On Wed, Nov 11, 2015 at 06:55:11PM -0800, Bryan Talbot wrote:
> On Wed, Nov 11, 2015 at 6:47 AM, Holger Just <hapr...@meine-er.de> wrote:
> 
> >
> > As a loadbalancer however, HAProxy should always return a proper HTTP
> > error if the request was even partially forwarded to the server. It's
> > probably fine to just close the connection if the connect timeout stroke
> > and the request was never actually handled anywhere but it should
> > definitely return a real HTTP error if its the sever timeout and a
> > backend server started doing anything with a request.
> >
> >
> This would be my preferred behavior and actually what I thought haproxy was
> already doing.

Guys, please read the HTTP RFC, you *can't* do that by default. HTTP/1 doesn't
warn before closing an idle keep-alive connection. So if you send a request
over an existing connection and the server closes at the same time, you get
exactly the situation above. And you clearly don't want to send a 502 or 504
to a client because it will be displayed on the browser. Remember the issues
we had with Chrome's preconnect and 408 ? That would be the same. We had to
silence the 408 on keep-alive connections to the client so that the browser
could replay. Here it's the same, by silently closing, we're telling the
browser it should retry, and we're ensuring not to interfere between the
browser and the server regarding the connection's behaviour.
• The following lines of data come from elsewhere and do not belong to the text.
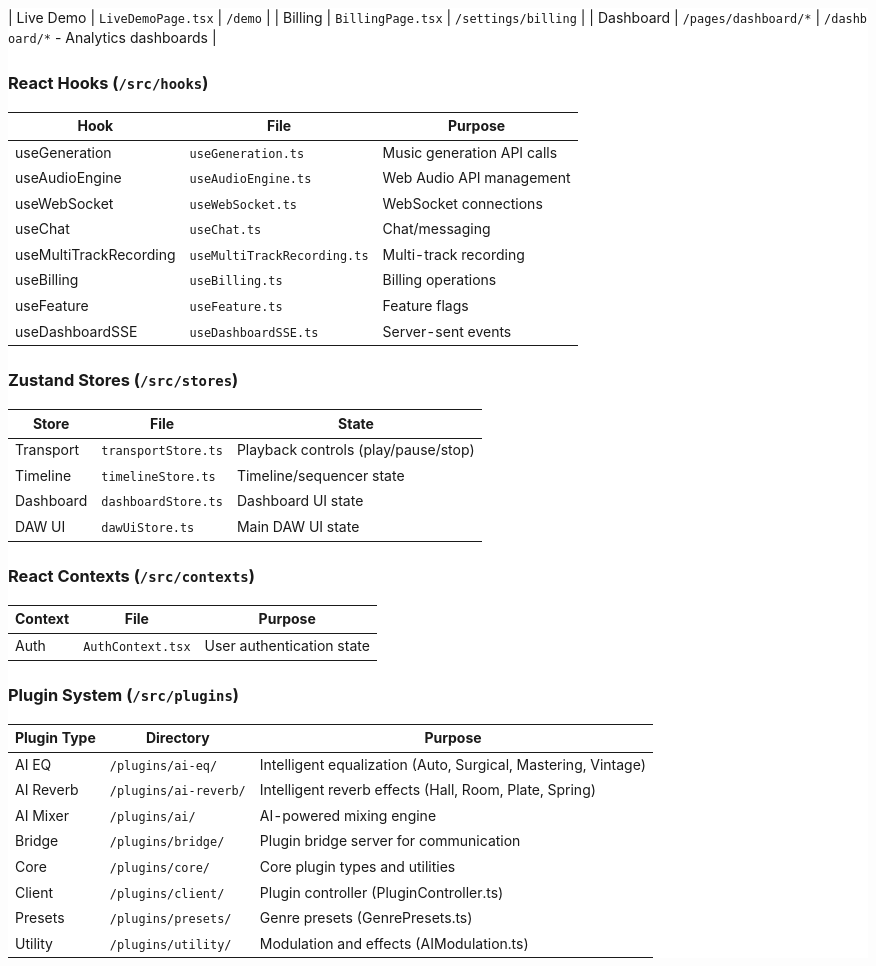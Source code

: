 | Live Demo | `LiveDemoPage.tsx` | `/demo` |
| Billing | `BillingPage.tsx` | `/settings/billing` |
| Dashboard | `/pages/dashboard/*` | `/dashboard/*` - Analytics dashboards |

### React Hooks (`/src/hooks`)

| Hook | File | Purpose |
|------|------|---------|
| useGeneration | `useGeneration.ts` | Music generation API calls |
| useAudioEngine | `useAudioEngine.ts` | Web Audio API management |
| useWebSocket | `useWebSocket.ts` | WebSocket connections |
| useChat | `useChat.ts` | Chat/messaging |
| useMultiTrackRecording | `useMultiTrackRecording.ts` | Multi-track recording |
| useBilling | `useBilling.ts` | Billing operations |
| useFeature | `useFeature.ts` | Feature flags |
| useDashboardSSE | `useDashboardSSE.ts` | Server-sent events |

### Zustand Stores (`/src/stores`)

| Store | File | State |
|-------|------|-------|
| Transport | `transportStore.ts` | Playback controls (play/pause/stop) |
| Timeline | `timelineStore.ts` | Timeline/sequencer state |
| Dashboard | `dashboardStore.ts` | Dashboard UI state |
| DAW UI | `dawUiStore.ts` | Main DAW UI state |

### React Contexts (`/src/contexts`)

| Context | File | Purpose |
|---------|------|---------|
| Auth | `AuthContext.tsx` | User authentication state |

### Plugin System (`/src/plugins`)

| Plugin Type | Directory | Purpose |
|-------------|-----------|---------|
| AI EQ | `/plugins/ai-eq/` | Intelligent equalization (Auto, Surgical, Mastering, Vintage) |
| AI Reverb | `/plugins/ai-reverb/` | Intelligent reverb effects (Hall, Room, Plate, Spring) |
| AI Mixer | `/plugins/ai/` | AI-powered mixing engine |
| Bridge | `/plugins/bridge/` | Plugin bridge server for communication |
| Core | `/plugins/core/` | Core plugin types and utilities |
| Client | `/plugins/client/` | Plugin controller (PluginController.ts) |
| Presets | `/plugins/presets/` | Genre presets (GenrePresets.ts) |
| Utility | `/plugins/utility/` | Modulation and effects (AIModulation.ts) |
And it's the browser's responsibility to only retry safe requests (those
that are called "idempotent"). Normally it does this by selecting which
requests can be sent over an existing connection. That ensures a non-
idempotent request cannot hit a closed connection. In web services
environments, in order to address this, you often see the requests sent
in two parts, first a POST is emitted with an Expect: 100-continue, and
only once the server responds, the body is emitted (which ensures that
the connection is still alive). Note by the way that it requires two
round trips to do this so there's little benefit to keeping persistent
connections in such a case.

You have the exact same situation between the browser and haproxy, or the
browser and the server. When haproxy or the server closes a keep-alive
connection, the browser doesn't know whether the request was being processed
or not, and that's the reason why it (normally) doesn't send unsafe request
over existing connections.

I'm not opposed to having an option to make these errors verbose for web
services environments, but be prepared to hear end-users complain if you
enable this with browsers-facing web sites, because your users will
unexpectedly get some 502 or 504.

Yes the persistent connection model in HTTP/1 is far from being perfect,
and that's one of the reasons it was changed in HTTP/2.